‘We’re not going to take it anymore’: Republicans start their convention with a show of force
Representative Carlos Gimenez of Florida is far from a firebrand. A member of the Republican Governance Group, he joined a handful of mainstream conservatives to block Jim Jordan’s bid to become speaker. In May, after Marjorie Taylor Greene’s failed attempt to boot Speaker Mike Johnson, he said, “You’re not the Republican Party” and called her “an idiot.”
But after a gunman in Butler, Pennsylvania nearly killed former president Donald Trump during a rally, Gimenez told The Independent he was angry, saying that Democrats had sowed the seeds for this by constantly attacking Trump.

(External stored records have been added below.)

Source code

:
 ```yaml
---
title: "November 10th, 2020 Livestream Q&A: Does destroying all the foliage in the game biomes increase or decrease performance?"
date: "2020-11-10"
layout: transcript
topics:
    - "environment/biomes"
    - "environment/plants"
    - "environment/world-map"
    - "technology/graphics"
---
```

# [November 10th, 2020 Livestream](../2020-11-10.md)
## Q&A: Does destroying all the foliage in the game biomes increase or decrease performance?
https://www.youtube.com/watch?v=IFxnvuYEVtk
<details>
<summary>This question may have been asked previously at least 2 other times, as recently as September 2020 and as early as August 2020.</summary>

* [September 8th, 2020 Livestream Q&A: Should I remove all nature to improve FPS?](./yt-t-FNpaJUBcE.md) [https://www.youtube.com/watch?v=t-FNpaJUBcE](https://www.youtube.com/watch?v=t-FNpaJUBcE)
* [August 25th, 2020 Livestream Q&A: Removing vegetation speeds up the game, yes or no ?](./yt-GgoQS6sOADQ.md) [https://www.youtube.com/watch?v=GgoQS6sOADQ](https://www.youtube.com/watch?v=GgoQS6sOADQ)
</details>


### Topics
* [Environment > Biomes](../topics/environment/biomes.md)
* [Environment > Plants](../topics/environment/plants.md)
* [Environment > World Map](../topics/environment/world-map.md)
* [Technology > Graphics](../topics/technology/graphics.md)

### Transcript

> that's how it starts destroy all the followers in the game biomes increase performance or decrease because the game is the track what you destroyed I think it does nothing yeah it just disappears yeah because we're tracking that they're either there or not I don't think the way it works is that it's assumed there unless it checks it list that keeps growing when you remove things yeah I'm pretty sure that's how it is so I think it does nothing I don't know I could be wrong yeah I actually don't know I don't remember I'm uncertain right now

“They tried to lawfare and they tried to put him in jail, all these charges that may have been nobody’s ever been charged with. It’s clearly inherently unfair,” he said. “We’re not going to take it anymore.”

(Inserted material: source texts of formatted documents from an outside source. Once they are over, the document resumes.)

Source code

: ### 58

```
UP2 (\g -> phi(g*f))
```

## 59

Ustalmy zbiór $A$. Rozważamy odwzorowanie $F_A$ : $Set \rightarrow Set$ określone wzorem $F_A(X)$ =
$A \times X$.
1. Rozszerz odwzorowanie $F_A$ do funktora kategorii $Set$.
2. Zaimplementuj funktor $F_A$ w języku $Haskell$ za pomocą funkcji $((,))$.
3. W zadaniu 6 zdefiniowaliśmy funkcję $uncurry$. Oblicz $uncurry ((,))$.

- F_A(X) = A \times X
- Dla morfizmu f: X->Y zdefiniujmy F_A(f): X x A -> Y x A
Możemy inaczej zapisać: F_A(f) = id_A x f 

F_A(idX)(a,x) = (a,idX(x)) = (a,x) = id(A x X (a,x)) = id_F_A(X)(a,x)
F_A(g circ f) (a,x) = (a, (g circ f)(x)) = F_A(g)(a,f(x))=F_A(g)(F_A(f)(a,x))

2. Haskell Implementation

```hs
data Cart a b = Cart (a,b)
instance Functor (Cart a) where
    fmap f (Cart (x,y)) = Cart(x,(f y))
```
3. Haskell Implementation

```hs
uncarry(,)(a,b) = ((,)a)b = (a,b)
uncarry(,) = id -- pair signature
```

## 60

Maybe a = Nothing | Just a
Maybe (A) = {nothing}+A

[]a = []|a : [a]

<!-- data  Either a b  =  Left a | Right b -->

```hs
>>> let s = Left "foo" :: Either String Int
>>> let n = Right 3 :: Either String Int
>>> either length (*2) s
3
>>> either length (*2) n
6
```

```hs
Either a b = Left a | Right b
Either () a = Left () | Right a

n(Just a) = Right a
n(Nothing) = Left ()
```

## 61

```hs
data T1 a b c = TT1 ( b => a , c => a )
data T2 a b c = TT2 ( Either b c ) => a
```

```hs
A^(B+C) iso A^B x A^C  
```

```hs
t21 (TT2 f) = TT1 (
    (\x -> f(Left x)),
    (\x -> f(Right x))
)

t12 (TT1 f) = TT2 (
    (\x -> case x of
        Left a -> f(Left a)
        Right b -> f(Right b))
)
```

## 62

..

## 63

Gimenez in fact sounded a lot like Madison Cawthorn, the disgraced former congressman from North Carolina who has now migrated to Florida. Despite no longer being in Congress, Cawthorn checked into the state GOP’s gathering at the Hyatt in downtown Milwaukee ahead of the Republican National Convention.
Republicans have repeated this sentiment ever since the shooting, with one Republican even saying that President Joe Biden should be charged for the attack on Trump’s life. Indeed, Trump’s newly minted running mate, Senator JD Vance, who he announced on Monday, spent the weekend saying pretty much the same before he was whisked away to Milwaukee.

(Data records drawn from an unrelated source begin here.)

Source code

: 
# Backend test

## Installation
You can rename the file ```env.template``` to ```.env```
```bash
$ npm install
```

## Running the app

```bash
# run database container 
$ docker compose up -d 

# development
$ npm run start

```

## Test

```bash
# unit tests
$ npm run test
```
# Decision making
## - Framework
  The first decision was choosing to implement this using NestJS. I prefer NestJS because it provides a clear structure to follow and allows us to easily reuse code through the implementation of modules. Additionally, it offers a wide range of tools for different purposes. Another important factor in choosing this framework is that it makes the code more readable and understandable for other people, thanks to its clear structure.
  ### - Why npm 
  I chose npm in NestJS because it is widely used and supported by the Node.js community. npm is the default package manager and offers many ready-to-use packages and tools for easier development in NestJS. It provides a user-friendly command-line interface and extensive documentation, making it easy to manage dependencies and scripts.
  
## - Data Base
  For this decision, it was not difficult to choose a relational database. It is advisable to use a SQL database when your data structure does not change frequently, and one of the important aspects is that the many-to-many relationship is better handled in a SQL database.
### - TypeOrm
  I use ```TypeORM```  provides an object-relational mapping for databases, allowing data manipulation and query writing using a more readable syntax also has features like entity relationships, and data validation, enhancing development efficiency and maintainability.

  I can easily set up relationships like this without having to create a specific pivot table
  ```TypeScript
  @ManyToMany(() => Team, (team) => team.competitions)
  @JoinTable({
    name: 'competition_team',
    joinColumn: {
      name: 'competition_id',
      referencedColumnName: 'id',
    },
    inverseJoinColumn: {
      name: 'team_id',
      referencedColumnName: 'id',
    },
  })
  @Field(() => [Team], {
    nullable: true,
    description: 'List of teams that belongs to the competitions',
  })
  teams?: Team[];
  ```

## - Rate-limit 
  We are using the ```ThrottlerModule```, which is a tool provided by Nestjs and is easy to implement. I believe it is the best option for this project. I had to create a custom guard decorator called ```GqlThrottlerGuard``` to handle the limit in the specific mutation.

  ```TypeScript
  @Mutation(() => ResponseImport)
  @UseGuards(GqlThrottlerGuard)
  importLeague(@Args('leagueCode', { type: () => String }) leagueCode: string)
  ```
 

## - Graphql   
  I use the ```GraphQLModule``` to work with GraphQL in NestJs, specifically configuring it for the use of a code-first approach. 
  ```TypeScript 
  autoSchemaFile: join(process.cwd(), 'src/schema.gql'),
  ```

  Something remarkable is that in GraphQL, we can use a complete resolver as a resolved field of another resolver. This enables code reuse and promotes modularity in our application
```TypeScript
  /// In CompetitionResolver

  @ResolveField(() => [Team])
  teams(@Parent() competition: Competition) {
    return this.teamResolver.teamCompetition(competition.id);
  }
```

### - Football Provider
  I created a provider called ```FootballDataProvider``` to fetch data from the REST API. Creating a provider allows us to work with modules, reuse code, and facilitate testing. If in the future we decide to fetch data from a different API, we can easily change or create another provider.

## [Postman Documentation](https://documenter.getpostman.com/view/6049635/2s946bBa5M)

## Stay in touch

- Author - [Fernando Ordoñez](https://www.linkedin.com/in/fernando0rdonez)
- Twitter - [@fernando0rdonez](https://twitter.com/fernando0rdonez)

As the Republican National Convention kicks off in Wisconsin, a must-win state, those The Independent spoke with either said they were angry or made calls for unity.
“There was honestly more anger and frustration that something like that would occur,” Representative Dan Meuser of Pennsylvania, who was at the shooting in Butler, told The Independent. “And definitely when President Trump picked up his fist and let everybody know he was okay and he was going to keep on fighting, that cooled a lot of pandemonium.”
Meuser added that the shooting would motivate Republicans to turn out and vote.
“I think it gives tremendous amount of resolve to people… I think people saw President Trump in his worst state possible, and he showed great moral character, strength of character, leadership,” he told The Independent.
Republicans overwhelmingly nominated Trump on the first day of the convention, with only Washington DC giving its delegates to Nikki Haley. Indeed, even though Haley had won Vermont, it casts its delegate votes for Trump in the end.
Another sign of Trump’s dominance? Glenn Youngkin, whose miracle 2021 victory for the governorship in deep blue Virginia made some in the Beltway media speculate that he would run for the White House as a post-Trump candidate, cast Virginia’s votes for the Trump-Vance ticket.
The image of Trump with blood coming down his face while pumping his fist has now become the bloody shirt that the Republicans will wave throughout the rest of the election cycle. A merchandise stand on the convention campus was already selling prints of that image alongside copies of the Bible.
But there is no guarantee Trump’s shooting will win over people outside the Trump base.
“Most of the people who are going to support Trump have already made up their mind,” one Republican operative told The Independent on background to speak freely. “This will have some boost with those who are on the fence, but I think what people are feeling right now and what right now even within the party from the folks I talked to today is a sense of unity.”
Unity might be the best thing Republicans have going for them right now. Ever since last month, when Joe Biden delivered a disastrous debate performance in Atlanta — in a debate he wanted, no less — Democrats have been turning on each other, fighting about whether to replace Biden at the top of the ticket or slouch into the election with a candidate who has consistently polled below Trump.
In previous elections, people used to say that Democrats fall in love — often picking younger and less-experienced faces — while Republicans fall in line — picking person whose “turn” it is to take up the GOP mantle.
But if anything, the Trump rally and the Democratic fracas shows that Republicans get fired up and Democrats melt down.
That might not be entirely bad for Democrats; melting down could wake them from the deep freeze they put on their party to prevent any dissent against Biden and create a new path for victory. In the same way, getting fired up might ultimately cause some unwanted burns for the GOP.